See if scaler processes are finishing, but take a long time to complete (anything above a few dozen to a hundred milliseconds is too slow). The most likely explanation is that either the node is CPU starved (image scaling is a CPU bound operation) or that writing the scaled image back out to the client is taking a long time due to slow connection speed or other network bottlenecks.

The max_scaler_procs setting is set in Workhorse’s config.toml. For example:

[image_resizer]
  max_scaler_procs = XX

Note that we can always scale out to reduce pressure on this by running more Workhorse nodes.

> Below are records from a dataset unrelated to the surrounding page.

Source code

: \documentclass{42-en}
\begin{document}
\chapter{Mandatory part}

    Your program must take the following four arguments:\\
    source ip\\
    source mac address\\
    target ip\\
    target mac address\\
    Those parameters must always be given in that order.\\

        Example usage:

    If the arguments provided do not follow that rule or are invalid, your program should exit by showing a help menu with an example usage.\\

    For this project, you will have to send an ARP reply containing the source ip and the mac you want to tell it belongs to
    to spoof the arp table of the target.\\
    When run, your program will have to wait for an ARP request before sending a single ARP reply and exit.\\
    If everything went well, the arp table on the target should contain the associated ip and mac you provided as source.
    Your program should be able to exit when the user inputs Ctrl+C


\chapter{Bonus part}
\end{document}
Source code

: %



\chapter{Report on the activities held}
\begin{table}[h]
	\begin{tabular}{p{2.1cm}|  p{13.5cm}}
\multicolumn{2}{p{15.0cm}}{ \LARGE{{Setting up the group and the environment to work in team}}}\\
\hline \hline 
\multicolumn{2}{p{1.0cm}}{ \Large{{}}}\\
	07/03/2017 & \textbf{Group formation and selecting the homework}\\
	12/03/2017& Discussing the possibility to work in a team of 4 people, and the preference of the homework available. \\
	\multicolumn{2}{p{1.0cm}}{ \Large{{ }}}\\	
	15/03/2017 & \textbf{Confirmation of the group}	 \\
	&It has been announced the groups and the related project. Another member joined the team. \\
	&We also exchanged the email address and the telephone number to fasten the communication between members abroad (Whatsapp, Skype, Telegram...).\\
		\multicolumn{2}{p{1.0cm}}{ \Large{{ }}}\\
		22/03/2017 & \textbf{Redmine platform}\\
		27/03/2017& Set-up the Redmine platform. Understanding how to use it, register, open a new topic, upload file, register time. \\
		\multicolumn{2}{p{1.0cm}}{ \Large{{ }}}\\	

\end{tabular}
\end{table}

The scaler process did not start

Context:

This means that we could not fork into gitlab-resize-image.

Symptoms:

Users may notice that image downloads take longer than usual
In Kibana, you will see error logs saying fork into scaler process: <reason>
In Thanos, gitlab_workhorse_image_resize_requests_total will have an elevated rate of status="served-original"

Actions:

This is unlikely to “just happen” and your best bet is to look at logs in Kibana to understand why.

No image was served

Context:

This means we were entirely unable to serve an image to the client. This will always result in a 500, and is a user facing error. Unfortunately, there are also countless reasons for why this might happen.

Symptoms:

Users may see broken images or no images at all
In Thanos, gitlab_workhorse_image_resize_requests_total will have an elevated rate of status="request-failed"
In Kibana, request logs for the scaler will contain error messages

Actions:

This is likely to be highly contextual, but a few things to look out for:

Are we failing to serve any data? This could be indicated by the json.written_bytes field in Kibana logs being 0
Did we previously fail over to the original image and did we fail to serve that, or did we scale successfully but failed to serve the rescaled image? Scaler failure should be indicated by additional error logs preceeding the serving failure.
Was there a problem accessing the image in object storage? Check if there is a problem with GCS credentials.
Did gitlab-resize-image return with a non-zero exit code? Scan logs for why this happened.
Are clients timing out and closing the connection? This could indicate that we are taking too long to serve image data.